**To do:** Beginning with the line containing "rather than machine learning." and ending with the line containing "a &= -0.27987 + 1.86042 I \\", write out each line of the records below exactly; pictures and lines outside that range are left out.

== Records for the task ==

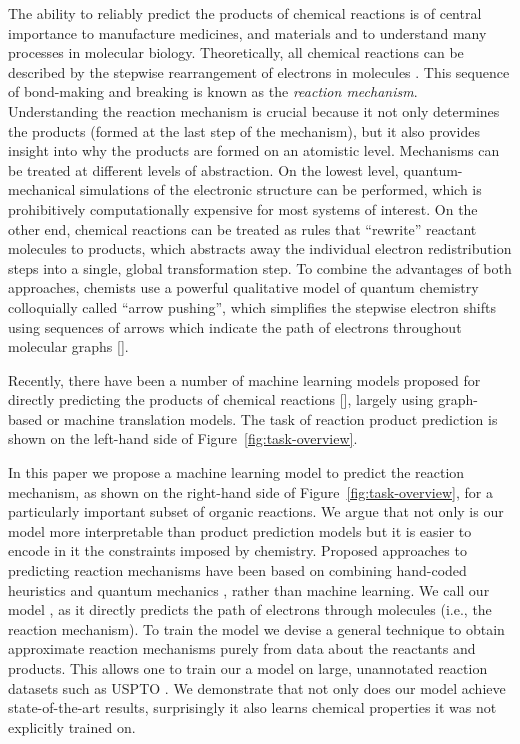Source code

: 
The ability to reliably predict the products of chemical reactions is of central importance to manufacture medicines, and materials and to understand many processes in molecular biology.
Theoretically, all chemical reactions can be described by the stepwise rearrangement of electrons in molecules \cite{herges1994organizing}. 
This sequence of bond-making and breaking is known as the \emph{reaction mechanism}. 
Understanding the reaction mechanism is crucial because it not only determines the products (formed at the last step of the mechanism), 
but it also provides insight into why the products are formed on an atomistic level. 
%
Mechanisms can be treated at different levels of abstraction. 
On the lowest level, quantum-mechanical simulations of the electronic structure can be performed, which is prohibitively computationally expensive for most systems of interest. 
On the other end, chemical reactions can be treated as rules that ``rewrite'' reactant molecules to products, which abstracts away the individual electron redistribution steps into a single, global transformation step. 
To combine the advantages of both approaches, chemists use a powerful qualitative model of quantum chemistry colloquially called ``arrow pushing'', which simplifies the stepwise electron shifts using sequences of arrows which indicate the path of electrons throughout molecular graphs [\cite{herges1994organizing}]. 

Recently, there have been a number of machine learning models proposed for directly predicting the products of chemical reactions [\cite{coley2017prediction,jin2017predicting,schwaller2017found,neural-symbolic,segler2018planning,wei2016neural}], largely using graph-based or machine translation models. 
The task of reaction product prediction is shown on the left-hand side of Figure~\ref{fig:task-overview}. 

In this paper we propose a machine learning model to predict the reaction mechanism, as shown on the right-hand side of Figure~\ref{fig:task-overview}, for a particularly important subset of organic reactions.
We argue that not only is our model more interpretable than product prediction models but it is easier to encode in it the constraints imposed by chemistry. 
Proposed approaches to predicting reaction mechanisms have been based on combining hand-coded heuristics and quantum mechanics \cite{bergeler2015heuristics,kim2018efficient,nandi2017tabu,rappoport2014complex,simm2017context,zimmerman2013automated}, 
rather than machine learning.
We call our model \ourModel, as it directly predicts the path of electrons through molecules (i.e., the reaction mechanism). 
To train the model we devise a general technique to obtain approximate reaction mechanisms purely from data about the reactants and products. 
This allows one to train our a model on large, unannotated reaction datasets such as USPTO \cite{lowe2012extraction}. We demonstrate that not only does our model achieve state-of-the-art results, surprisingly it also learns chemical properties it was not explicitly trained on.



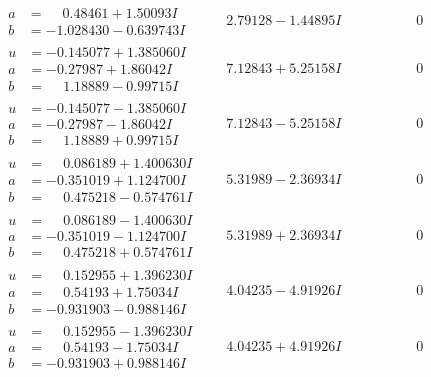 \documentclass[1p]{elsarticle_modified}
\theoremstyle{definition}
\begin{document}
$$\begin{array}{c|c|c}
\begin{aligned}
a &= \phantom{-}0.48461 + 1.50093 I \\
b &= -1.028430 - 0.639743 I\end{aligned}
 & \phantom{-}2.79128 - 1.44895 I & \phantom{-0.000000 } 0 \\ \hline\begin{aligned}
u &= -0.145077 + 1.385060 I \\
a &= -0.27987 + 1.86042 I \\
b &= \phantom{-}1.18889 - 0.99715 I\end{aligned}
 & \phantom{-}7.12843 + 5.25158 I & \phantom{-0.000000 } 0 \\ \hline\begin{aligned}
u &= -0.145077 - 1.385060 I \\
a &= -0.27987 - 1.86042 I \\
b &= \phantom{-}1.18889 + 0.99715 I\end{aligned}
 & \phantom{-}7.12843 - 5.25158 I & \phantom{-0.000000 } 0 \\ \hline\begin{aligned}
u &= \phantom{-}0.086189 + 1.400630 I \\
a &= -0.351019 + 1.124700 I \\
b &= \phantom{-}0.475218 - 0.574761 I\end{aligned}
 & \phantom{-}5.31989 - 2.36934 I & \phantom{-0.000000 } 0 \\ \hline\begin{aligned}
u &= \phantom{-}0.086189 - 1.400630 I \\
a &= -0.351019 - 1.124700 I \\
b &= \phantom{-}0.475218 + 0.574761 I\end{aligned}
 & \phantom{-}5.31989 + 2.36934 I & \phantom{-0.000000 } 0 \\ \hline\begin{aligned}
u &= \phantom{-}0.152955 + 1.396230 I \\
a &= \phantom{-}0.54193 + 1.75034 I \\
b &= -0.931903 - 0.988146 I\end{aligned}
 & \phantom{-}4.04235 - 4.91926 I & \phantom{-0.000000 } 0 \\ \hline\begin{aligned}
u &= \phantom{-}0.152955 - 1.396230 I \\
a &= \phantom{-}0.54193 - 1.75034 I \\
b &= -0.931903 + 0.988146 I\end{aligned}
 & \phantom{-}4.04235 + 4.91926 I & \phantom{-0.000000 } 0\\

\end{array}$$
\end{document}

===

**Solution to the exercise:**
rather than machine learning.
We call our model \ourModel, as it directly predicts the path of electrons through molecules (i.e., the reaction mechanism). 
To train the model we devise a general technique to obtain approximate reaction mechanisms purely from data about the reactants and products. 
This allows one to train our a model on large, unannotated reaction datasets such as USPTO \cite{lowe2012extraction}. We demonstrate that not only does our model achieve state-of-the-art results, surprisingly it also learns chemical properties it was not explicitly trained on.



 \documentclass[1p]{elsarticle_modified}
\theoremstyle{definition}
\begin{document}
$$\begin{array}{c|c|c}
\begin{aligned}
a &= \phantom{-}0.48461 + 1.50093 I \\
b &= -1.028430 - 0.639743 I\end{aligned}
 & \phantom{-}2.79128 - 1.44895 I & \phantom{-0.000000 } 0 \\ \hline\begin{aligned}
u &= -0.145077 + 1.385060 I \\
a &= -0.27987 + 1.86042 I \\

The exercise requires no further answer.